Implementation details:
- Added ggxMicrosurfaceScatter() function that performs random walk
- For rough surfaces (roughness > 0.2), rays can bounce 2-4 times within microsurface
- Each bounce samples a new microfacet normal using VNDF
- Fresnel is accumulated at each bounce for proper colored metals
- Russian roulette termination prevents infinite loops
- Throughput is applied to the final scatter result

This approach uses explicit microsurface scattering (Heitz et al. 2016,
Xie & Hanrahan 2018) rather than analytical compensation methods, which is
the correct approach for pathtracers.

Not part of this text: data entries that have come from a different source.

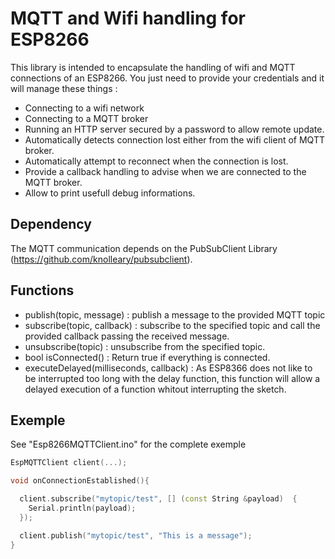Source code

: # MQTT and Wifi handling for ESP8266

This library is intended to encapsulate the handling of wifi and MQTT connections of an ESP8266.
You just need to provide your credentials and it will manage these things : 
- Connecting to a wifi network
- Connecting to a MQTT broker
- Running an HTTP server secured by a password to allow remote update.
- Automatically detects connection lost either from the wifi client of MQTT broker.
- Automatically attempt to reconnect when the connection is lost.
- Provide a callback handling to advise when we are connected to the MQTT broker.
- Allow to print usefull debug informations.


## Dependency

The MQTT communication depends on the PubSubClient Library (https://github.com/knolleary/pubsubclient).

## Functions

- publish(topic, message) : publish a message to the provided MQTT topic
- subscribe(topic, callback) : subscribe to the specified topic and call the provided callback passing the received message.
- unsubscribe(topic) : unsubscribe from the specified topic.
- bool isConnected() : Return true if everything is connected.
- executeDelayed(milliseconds, callback) : As ESP8366 does not like to be interrupted too long with the delay function, this function will allow a delayed execution of a function whitout interrupting the sketch.

## Exemple

See "Esp8266MQTTClient.ino" for the complete exemple

```c++
EspMQTTClient client(...);

void onConnectionEstablished(){

  client.subscribe("mytopic/test", [] (const String &payload)  {
    Serial.println(payload);
  });

  client.publish("mytopic/test", "This is a message");
}

```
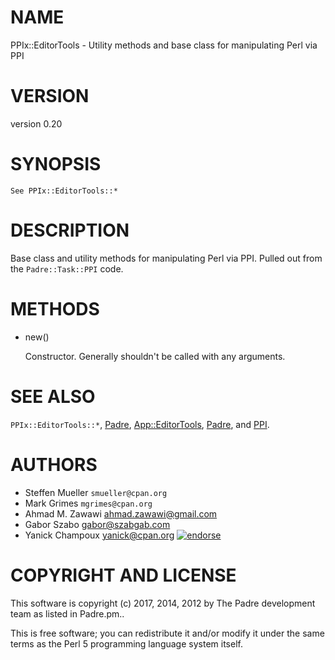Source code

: # NAME

PPIx::EditorTools - Utility methods and base class for manipulating Perl via PPI

# VERSION

version 0.20

# SYNOPSIS

```
See PPIx::EditorTools::*
```

# DESCRIPTION

Base class and utility methods for manipulating Perl via PPI. Pulled out from
the `Padre::Task::PPI` code.

# METHODS

- new()

    Constructor. Generally shouldn't be called with any arguments.

# SEE ALSO

`PPIx::EditorTools::*`, [Padre](https://metacpan.org/pod/Padre), [App::EditorTools](https://metacpan.org/pod/App::EditorTools), [Padre](https://metacpan.org/pod/Padre), and [PPI](https://metacpan.org/pod/PPI).

# AUTHORS

- Steffen Mueller `smueller@cpan.org`
- Mark Grimes `mgrimes@cpan.org`
- Ahmad M. Zawawi <ahmad.zawawi@gmail.com>
- Gabor Szabo  <gabor@szabgab.com>
- Yanick Champoux <yanick@cpan.org> [![endorse](http://api.coderwall.com/yanick/endorsecount.png)](http://coderwall.com/yanick)

# COPYRIGHT AND LICENSE

This software is copyright (c) 2017, 2014, 2012 by The Padre development team as listed in Padre.pm..

This is free software; you can redistribute it and/or modify it under
the same terms as the Perl 5 programming language system itself.
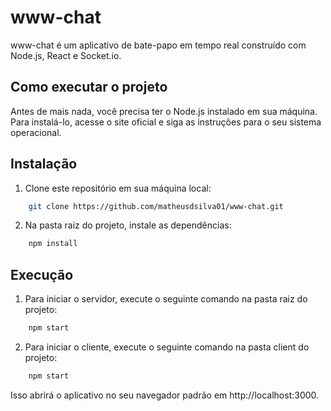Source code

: # www-chat

www-chat é um aplicativo de bate-papo em tempo real 
construído com Node.js, React e Socket.io.

## Como executar o projeto
Antes de mais nada, você precisa ter o Node.js instalado em sua máquina. Para instalá-lo, acesse o site oficial e siga as instruções para o seu sistema operacional.

## Instalação
1. Clone este repositório em sua máquina local:
```sh 
    git clone https://github.com/matheusdsilva01/www-chat.git
```
2. Na pasta raiz do projeto, instale as dependências:
```sh 
    npm install
```

## Execução
1. Para iniciar o servidor, execute o seguinte comando na pasta raiz do projeto:

```sh
    npm start
```

2. Para iniciar o cliente, execute o seguinte comando na pasta client do projeto:

```sh
    npm start
```
Isso abrirá o aplicativo no seu navegador padrão em http://localhost:3000.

Unlike rasterizer-based compensation
formulas (e.g., Kulla-Conty), this method works with the pathtracer's
recursive ray tracing rather than against it.

Visual impact:
- Rough metals: Slightly brighter and more saturated at grazing angles
- Rough dielectrics: Better energy conservation, less darkening at high roughness
- Smooth surfaces: No change (falls back to single-scatter GGX)

The implementation only activates for rough surfaces where multiscatter has
visible impact, providing minimal performance overhead.

🤖 Generated with [Claude Code](https://claude.com/claude-code)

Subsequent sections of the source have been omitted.